#### DATASET ENTRIES:
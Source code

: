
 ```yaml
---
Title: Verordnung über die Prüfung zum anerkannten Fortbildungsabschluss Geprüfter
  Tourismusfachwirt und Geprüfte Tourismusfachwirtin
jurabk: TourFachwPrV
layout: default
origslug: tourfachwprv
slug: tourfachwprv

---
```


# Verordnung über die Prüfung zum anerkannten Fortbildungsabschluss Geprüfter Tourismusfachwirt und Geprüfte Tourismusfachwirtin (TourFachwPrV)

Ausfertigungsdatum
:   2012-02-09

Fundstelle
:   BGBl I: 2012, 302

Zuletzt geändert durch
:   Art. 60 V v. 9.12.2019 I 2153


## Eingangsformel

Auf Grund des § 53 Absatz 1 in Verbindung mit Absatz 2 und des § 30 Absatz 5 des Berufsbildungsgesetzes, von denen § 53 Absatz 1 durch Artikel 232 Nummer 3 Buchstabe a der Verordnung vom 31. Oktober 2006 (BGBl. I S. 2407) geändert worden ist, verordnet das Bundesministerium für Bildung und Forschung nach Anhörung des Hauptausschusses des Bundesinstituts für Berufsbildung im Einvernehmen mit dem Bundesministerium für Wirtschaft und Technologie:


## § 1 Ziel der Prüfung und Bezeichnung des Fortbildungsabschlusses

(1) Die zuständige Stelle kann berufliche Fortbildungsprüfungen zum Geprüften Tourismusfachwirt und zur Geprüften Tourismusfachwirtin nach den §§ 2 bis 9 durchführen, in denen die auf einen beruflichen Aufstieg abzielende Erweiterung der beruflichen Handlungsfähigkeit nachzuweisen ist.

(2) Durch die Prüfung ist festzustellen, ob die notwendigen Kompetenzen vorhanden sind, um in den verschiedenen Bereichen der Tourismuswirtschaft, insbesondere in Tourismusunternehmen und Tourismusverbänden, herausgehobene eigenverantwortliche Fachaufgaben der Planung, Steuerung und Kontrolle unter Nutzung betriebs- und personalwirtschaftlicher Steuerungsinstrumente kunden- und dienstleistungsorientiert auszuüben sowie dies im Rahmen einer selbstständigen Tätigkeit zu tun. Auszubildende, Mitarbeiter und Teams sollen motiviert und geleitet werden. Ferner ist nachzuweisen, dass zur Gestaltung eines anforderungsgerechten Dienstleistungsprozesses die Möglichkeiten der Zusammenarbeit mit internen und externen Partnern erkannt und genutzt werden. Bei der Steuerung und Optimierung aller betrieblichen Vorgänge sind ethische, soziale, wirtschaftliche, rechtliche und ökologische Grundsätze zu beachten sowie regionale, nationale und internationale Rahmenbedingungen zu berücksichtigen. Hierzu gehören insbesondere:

#### WHAT THE TASK REQUIRES:
If a line in the records above holds the string "über", copy it out.

#### THE COMPLETED TASK:
Title: Verordnung über die Prüfung zum anerkannten Fortbildungsabschluss Geprüfter
# Verordnung über die Prüfung zum anerkannten Fortbildungsabschluss Geprüfter Tourismusfachwirt und Geprüfte Tourismusfachwirtin (TourFachwPrV)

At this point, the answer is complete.